Linux equivalent of the Mac OS X "open" command
The equivalent you are looking for is xdg-open
, which can be used in the same way as OS X's open
command. For example:
xdg-open ~/Documents/Chubby_Bubbies.odt
However, this is really hard to type quickly and accurately. Instead, you should make an alias to xdg-open, which makes the process much quicker.
Of course, you can alias it to open
to make it match OS X (you can pick anything you want), but personally, I use the right square bracket (]
) for my shortcut for speed reasons. To use this, add the following to your .bashrc
file:
alias ']'='xdg-open'
Then, to open any resource, use it like any of these examples:
] www.google.com
] file.txt
] ~/Pictures
] ssh://myserver.local/home/jeremy
Also this lets you open a file browser (e.g. Nautilus) in the current directory:
] .
From experience I have found that one-letter aliases work best for the above shortcut. After all, the goal is efficiency. And you can go back and make the same alias on OS X — I leave that as an exercise to the reader. :-)
You could try xdg-open
, most Linux distros have it. It will open default associated app for your file.

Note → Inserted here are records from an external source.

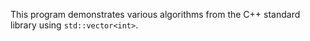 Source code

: This program demonstrates various algorithms from the C++ standard library using `std::vector<int>`. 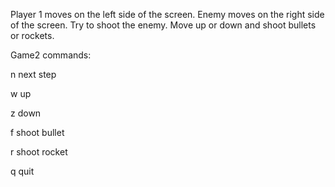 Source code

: Player 1 moves on the left side of the screen.
Enemy moves on the right side of the screen.
Try to shoot the enemy.
Move up or down and shoot bullets or rockets.

Game2 commands:

n	next step

w	up

z	down

f	shoot bullet

r	shoot rocket

q	quit

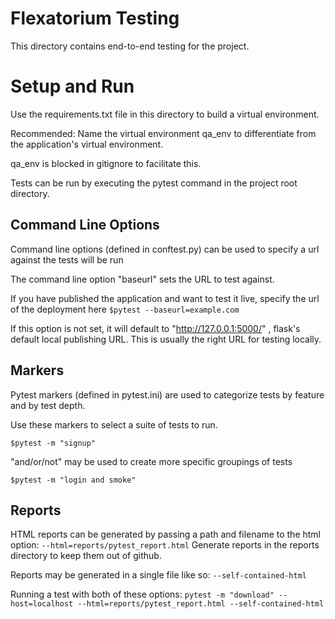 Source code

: # Flexatorium Testing

This directory contains end-to-end testing for the project.

# Setup and Run

Use the requirements.txt file in this directory to build a virtual environment. 

Recommended: Name the virtual environment qa_env to differentiate from the application's virtual environment.

qa_env is blocked in gitignore to facilitate this.

Tests can be run by executing the pytest command in the project root directory. 

## Command Line Options

Command line options (defined in conftest.py) can be used to specify a url against the tests will be run

The command line option "baseurl" sets the URL to test against. 

If you have published the application and want to test it live, specify the url of the deployment here
    `$pytest --baseurl=example.com`

If this option is not set, it will default to "http://127.0.0.1:5000/" , flask's default local publishing URL.
This is usually the right URL for testing locally.

## Markers
Pytest markers (defined in pytest.ini) are used to categorize tests by feature and by test depth.

Use these markers to select a suite of tests to run.

`$pytest -m "signup"`

"and/or/not" may be used to create more specific groupings of tests

`$pytest -m "login and smoke"`

## Reports

HTML reports can be generated by passing a path and filename to the html option:
`--html=reports/pytest_report.html`
Generate reports in the reports directory to keep them out of github.

Reports may be generated in a single file like so: 
`--self-contained-html`

Running a test with both of these options:
`pytest -m "download" --host=localhost --html=reports/pytest_report.html --self-contained-html`

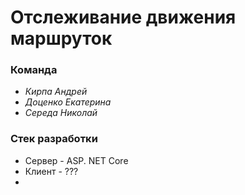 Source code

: # Отслеживание движения маршруток #

### Команда ###
+ _Кирпа Андрей_ 
+ _Доценко Екатерина_ 
+ _Середа Николай_ 

### Стек разработки ###
+ Сервер - ASP. NET Core
+ Клиент - ???
+ 
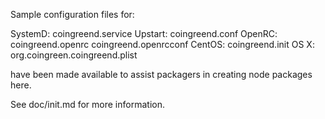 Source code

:Sample configuration files for:

SystemD: coingreend.service
Upstart: coingreend.conf
OpenRC:  coingreend.openrc
         coingreend.openrcconf
CentOS:  coingreend.init
OS X:    org.coingreen.coingreend.plist

have been made available to assist packagers in creating node packages here.

See doc/init.md for more information.
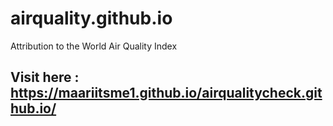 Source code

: # airquality.github.io
Attribution to the World Air Quality Index 
## Visit here :  https://maariitsme1.github.io/airqualitycheck.github.io/
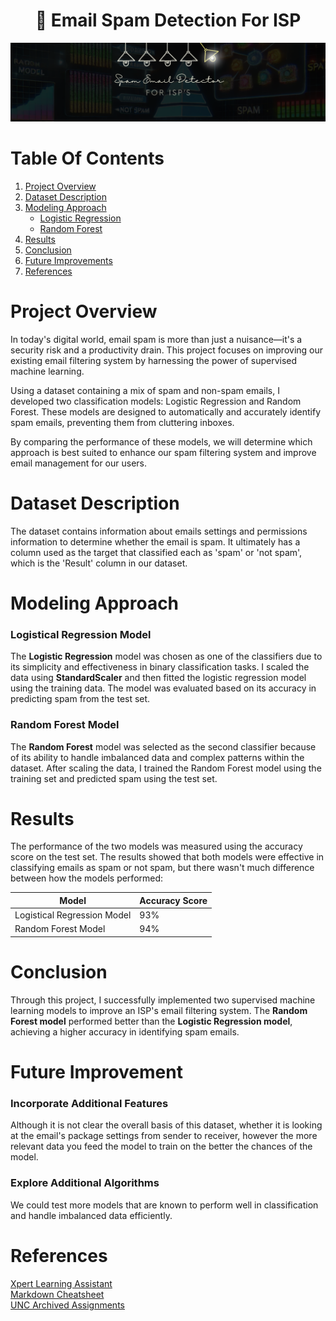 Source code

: <h1 style="text-align: center;"> 📧 Email Spam Detection For ISP</h1>

![project logo](/images/spam_logo.png)

# Table Of Contents
1. [Project Overview](#project-overview)
2. [Dataset Description](https://github.com/ncmoliver/classification_challenge/blob/main/README.md#dataset-description)
3. [Modeling Approach](https://github.com/ncmoliver/classification_challenge/blob/main/README.md#modeling-approach)
   - [Logistic Regression](https://github.com/ncmoliver/classification_challenge?tab=readme-ov-file#logistical-regression-model)
   - [Random Forest](https://github.com/ncmoliver/classification_challenge?tab=readme-ov-file#random-forest-model)
4. [Results](https://github.com/ncmoliver/classification_challenge?tab=readme-ov-file#results)
5. [Conclusion](https://github.com/ncmoliver/classification_challenge?tab=readme-ov-file#conclusion)
6. [Future Improvements](https://github.com/ncmoliver/classification_challenge?tab=readme-ov-file#future-improvement)
7. [References](https://github.com/ncmoliver/classification_challenge?tab=readme-ov-file#references)

# Project Overview
In today's digital world, email spam is more than just a nuisance—it's a security risk and a productivity drain. This project focuses on improving our existing email filtering system by harnessing the power of supervised machine learning.

Using a dataset containing a mix of spam and non-spam emails, I developed two classification models: Logistic Regression and Random Forest. These models are designed to automatically and accurately identify spam emails, preventing them from cluttering inboxes.

By comparing the performance of these models, we will determine which approach is best suited to enhance our spam filtering system and improve email management for our users.

# Dataset Description
The dataset contains information about emails settings and permissions information to determine whether the email is spam. It ultimately has a column used as the target that classified each as 'spam' or 'not spam', which is the 'Result' column in our dataset. 

# Modeling Approach

### Logistical Regression Model
The **Logistic Regression** model was chosen as one of the classifiers due to its simplicity and effectiveness in binary classification tasks. I scaled the data using **StandardScaler** and then fitted the logistic regression model using the training data. The model was evaluated based on its accuracy in predicting spam from the test set.

### Random Forest Model
The **Random Forest** model was selected as the second classifier because of its ability to handle imbalanced data and complex patterns within the dataset. After scaling the data, I trained the Random Forest model using the training set and predicted spam using the test set.

# Results
The performance of the two models was measured using the accuracy score on the test set. The results showed that both models were effective in classifying emails as spam or not spam, but there wasn't much difference between how the models performed:

| Model | Accuracy Score |
| ----------- | ----------- |
| Logistical Regression Model | 93% |
| Random Forest Model | 94% |

# Conclusion
Through this project, I successfully implemented two supervised machine learning models to improve an ISP's email filtering system. The **Random Forest model** performed better than the **Logistic Regression model**, achieving a higher accuracy in identifying spam emails.
# Future Improvement
### Incorporate Additional Features
Although it is not clear the overall basis of this dataset, whether it is looking at the email's package settings from sender to receiver, however the more relevant data you feed the model to train on the better the chances of the model. 

### Explore Additional Algorithms
We could test more models that are known to  perform well in classification and handle imbalanced data efficiently. 

# References 
[Xpert Learning Assistant](https://bootcampspot.instructure.com/courses/6028/external_tools/313)    
[Markdown Cheatsheet](https://www.markdownguide.org/cheat-sheet/)    
[UNC Archived Assignments](https://bootcampspot.instructure.com)     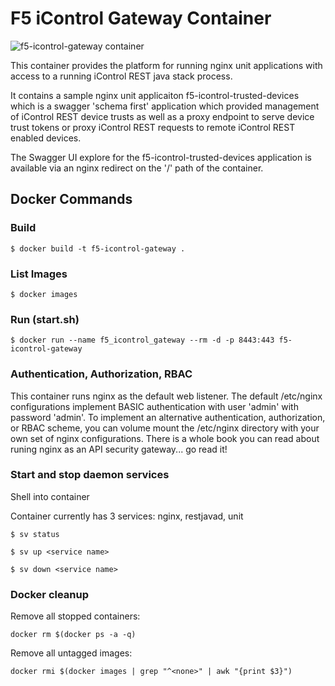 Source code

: # F5 iControl Gateway Container

![f5-icontrol-gateway container](https://github.com/jgruberf5/f5-icontrol-trusted-devices/raw/master/static/images/F5iControlGatewayContainer640x360.png) 

This container provides the platform for running nginx unit applications
with access to a running iControl REST java stack process.

It contains a sample nginx unit applicaiton f5-icontrol-trusted-devices
which is a swagger 'schema first' application which provided management
of iControl REST device trusts as well as a proxy endpoint to serve
device trust tokens or proxy iControl REST requests to remote iControl
REST enabled devices.

The Swagger UI explore for the f5-icontrol-trusted-devices application is
available via an nginx redirect on the '/' path of the container.

## Docker Commands

### Build

`$ docker build -t f5-icontrol-gateway .`

### List Images

`$ docker images`

### Run (start.sh)

`$ docker run --name f5_icontrol_gateway --rm -d -p 8443:443 f5-icontrol-gateway`

### Authentication, Authorization, RBAC

This container runs nginx as the default web listener. The default /etc/nginx configurations
implement BASIC authentication with user 'admin' with password 'admin'. To implement an
alternative authentication, authorization, or RBAC scheme, you can volume mount the /etc/nginx
directory with your own set of nginx configurations. There is a whole book you can read
about runing nginx as an API security gateway... go read it!

### Start and stop daemon services

Shell into container

Container currently has 3 services: nginx, restjavad, unit

`$ sv status`

`$ sv up <service name>`

`$ sv down <service name>`

### Docker cleanup

Remove all stopped containers:

`docker rm $(docker ps -a -q)`

Remove all untagged images:

`docker rmi $(docker images | grep "^<none>" | awk "{print $3}")`
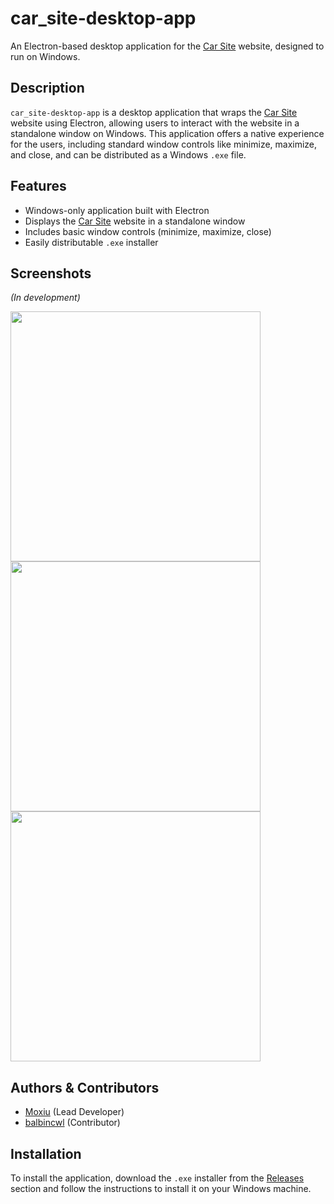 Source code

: # car_site-desktop-app

An Electron-based desktop application for the [Car Site](https://carsiteproject.github.io/car-site.github.io/) website, designed to run on Windows.

## Description

`car_site-desktop-app` is a desktop application that wraps the [Car Site](https://carsiteproject.github.io/car-site.github.io/) website using Electron, allowing users to interact with the website in a standalone window on Windows. This application offers a native experience for the users, including standard window controls like minimize, maximize, and close, and can be distributed as a Windows `.exe` file.

## Features

- Windows-only application built with Electron
- Displays the [Car Site](https://carsiteproject.github.io/car-site.github.io/) website in a standalone window
- Includes basic window controls (minimize, maximize, close)
- Easily distributable `.exe` installer

## Screenshots

*(In development)*

<img src="https://github.com/user-attachments/assets/dcc17f57-3f06-472d-99f4-1f8acc328656" width="400">

<img src="https://github.com/user-attachments/assets/f3bd417b-e46f-430b-9a89-cb76374d011c" width="400">

<img src="https://github.com/user-attachments/assets/38d77b17-574e-409d-9c5e-0c58ca165af7" width="400">

## Authors & Contributors

- [Moxiu](https://github.com/moxi-u7) (Lead Developer)
- [balbincwl](https://github.com/BalbinCWL) (Contributor)

## Installation

To install the application, download the `.exe` installer from the [Releases](https://github.com/CarSiteProject/car_site-desktop-app/releases) section and follow the instructions to install it on your Windows machine.
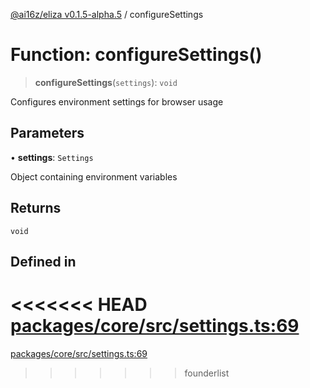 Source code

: [@ai16z/eliza v0.1.5-alpha.5](../index.md) / configureSettings

# Function: configureSettings()

> **configureSettings**(`settings`): `void`

Configures environment settings for browser usage

## Parameters

• **settings**: `Settings`

Object containing environment variables

## Returns

`void`

## Defined in

<<<<<<< HEAD
[packages/core/src/settings.ts:69](https://github.com/ai16z/eliza/blob/main/packages/core/src/settings.ts#L69)
=======
[packages/core/src/settings.ts:69](https://github.com/konstantine25b/eliza/blob/main/packages/core/src/settings.ts#L69)
>>>>>>> founderlist
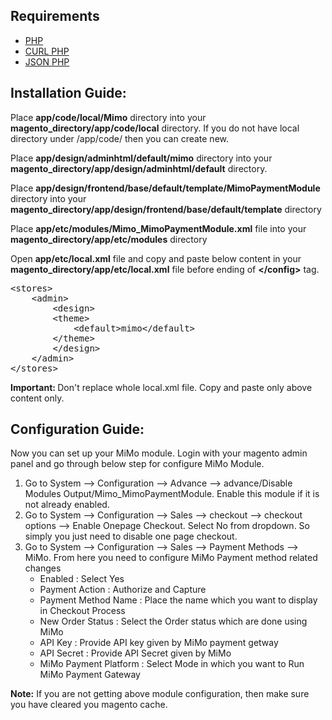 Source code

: ## Requirements
- [PHP](http://www.php.net/)
- [CURL PHP](http://php.net/manual/en/book.curl.php)
- [JSON PHP](http://php.net/manual/en/book.json.php)

## Installation Guide:

Place <strong>app/code/local/Mimo</strong> directory into your <strong>magento_directory/app/code/local</strong> directory. If you do not have local directory under /app/code/ then you can create new.

Place <strong>app/design/adminhtml/default/mimo</strong> directory into your <strong>magento_directory/app/design/adminhtml/default</strong> directory.

Place <strong>app/design/frontend/base/default/template/MimoPaymentModule</strong> directory into your <strong>magento_directory/app/design/frontend/base/default/template</strong> directory

Place <strong>app/etc/modules/Mimo_MimoPaymentModule.xml</strong> file into your <strong>magento_directory/app/etc/modules</strong> directory

Open <strong>app/etc/local.xml</strong> file and copy and paste below content in your <strong>magento_directory/app/etc/local.xml</strong> file before ending of <strong>&lt;/config&gt;</strong> tag.

<pre>
&lt;stores&gt;
	&lt;admin&gt;
		&lt;design&gt;
		&lt;theme&gt;
			&lt;default&gt;mimo&lt;/default&gt;
		&lt;/theme&gt;
		&lt;/design&gt;
	&lt;/admin&gt;
&lt;/stores&gt;
</pre>

<strong>Important: </strong>
Don't replace whole local.xml file.
Copy and paste only above content only.


## Configuration Guide:

Now you can set up your MiMo module. Login with your magento admin panel and go through below step for configure MiMo Module. 

<ol>
<li>Go to System --> Configuration --> Advance --> advance/Disable Modules Output/Mimo_MimoPaymentModule. Enable this module if it is not already enabled.</li>
<li>Go to System --> Configuration --> Sales --> checkout --> checkout options --> Enable Onepage Checkout. Select No from dropdown. So simply you just need to disable one page checkout.</li>
<li>Go to System --> Configuration --> Sales  --> Payment Methods --> MiMo. From here you need to configure MiMo Payment method related changes
<ul>
<li>Enabled : Select Yes</li>
<li>Payment Action : Authorize and Capture</li>
<li>Payment Method Name : Place the name which you want to display in Checkout Process</li>
<li>New Order Status : Select the Order status which are done using MiMo</li>
<li>API Key : Provide API key given by MiMo payment getway</li>
<li>API Secret : Provide API Secret given by MiMo</li>
<li>MiMo Payment Platform : Select Mode in which you want to Run MiMo Payment Gateway</li>
</ul>
</li>
</ol>

<strong>Note:</strong> If you are not getting above module configuration, then make sure you have cleared you magento cache.
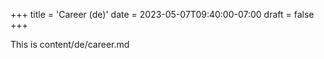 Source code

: +++
title = 'Career (de)'
date = 2023-05-07T09:40:00-07:00
draft = false
+++

This is content/de/career.md
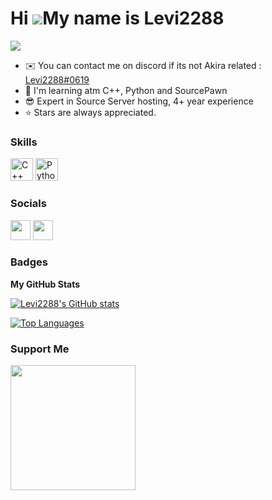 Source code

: 
Hi ![](https://user-images.githubusercontent.com/18350557/176309783-0785949b-9127-417c-8b55-ab5a4333674e.gif)My name is Levi2288 
================================================================================================================================
![](https://komarev.com/ghpvc/?username=Levi2288&color=yellow)
* ✉️  You can contact me on discord if its not Akira related : [Levi2288#0619](mailto:)
* 🧠  I'm learning atm C++, Python and SourcePawn
* :sunglasses:  Expert in Source Server hosting, 4+ year experience 
* :star: Stars are always appreciated.

### Skills

<p align="left">
<a href="https://docs.microsoft.com/en-us/cpp/?view=msvc-170" target="_blank" rel="noreferrer"><img src="https://raw.githubusercontent.com/danielcranney/readme-generator/main/public/icons/skills/cplusplus-colored.svg" width="36" height="36" alt="C++" /></a>
<a href="https://www.python.org/" target="_blank" rel="noreferrer"><img src="https://raw.githubusercontent.com/danielcranney/readme-generator/main/public/icons/skills/python-colored.svg" width="36" height="36" alt="Python" /></a>
</p>

### Socials

<p align="left"> <a href="https://discord.com/users/Levi2288#0619" target="_blank" rel="noreferrer"><img src="https://raw.githubusercontent.com/danielcranney/readme-generator/main/public/icons/socials/discord.svg" width="32" height="32" /></a> <a href="https://www.github.com/Levi2288" target="_blank" rel="noreferrer"><img src="https://raw.githubusercontent.com/danielcranney/readme-generator/main/public/icons/socials/github.svg" width="32" height="32" /></a></p>

### Badges

<b>My GitHub Stats</b>

<a href="http://www.github.com/Levi2288"><img src="https://github-readme-stats.vercel.app/api?username=Levi2288&show_icons=true&hide=&count_private=true&title_color=84cc16&text_color=ffffff&icon_color=0891b2&bg_color=1c1917&hide_border=true&show_icons=true" alt="Levi2288's GitHub stats" /></a>

<a href="https://github.com/Levi2288" align="left"><img src="https://github-readme-stats.vercel.app/api/top-langs/?username=Levi2288&langs_count=10&title_color=84cc16&text_color=ffffff&icon_color=0891b2&bg_color=1c1917&hide_border=true&locale=en&custom_title=Top%20%Languages" alt="Top Languages" /></a>

### Support Me


<a href="https://www.buymeacoffee.com/Levi2288"><img src="https://cdn.buymeacoffee.com/buttons/v2/default-yellow.png" width="200" /></a>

FYI https://portland.freedesktop.org/doc/xdg-open.html
I just sorted this out myself so thought I would write down how I did it, which is specifically relevant to what Suan asked. These steps allow you just type "open " and not your terminal covered in messages you don't need:
Create a script called open
in ~/bin
, the content is just:
xdg-open "$1" &> /dev/null &
Save and close the script, then type "source .profile" (or .bash_profile if relevant). Thats it so typing "open Music" will open your music folder in the nautilus GUI and shouldn't enter anything onto your terminal.